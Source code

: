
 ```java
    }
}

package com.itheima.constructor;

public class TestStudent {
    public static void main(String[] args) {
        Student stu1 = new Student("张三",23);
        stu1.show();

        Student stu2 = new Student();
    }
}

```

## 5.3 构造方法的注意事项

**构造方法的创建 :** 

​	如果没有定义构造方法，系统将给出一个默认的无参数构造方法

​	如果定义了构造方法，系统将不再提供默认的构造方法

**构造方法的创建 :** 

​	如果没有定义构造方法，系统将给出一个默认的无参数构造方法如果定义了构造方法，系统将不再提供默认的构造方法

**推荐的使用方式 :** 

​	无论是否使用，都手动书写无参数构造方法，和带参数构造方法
☆ ☆ ☆
WORK INSTRUCTION
Look through the entries above and find each line where the word "系统将不再提供默认的构造方法" occurs; copy those lines.

EXPECTED OUTPUT
​	如果定义了构造方法，系统将不再提供默认的构造方法
​	如果没有定义构造方法，系统将给出一个默认的无参数构造方法如果定义了构造方法，系统将不再提供默认的构造方法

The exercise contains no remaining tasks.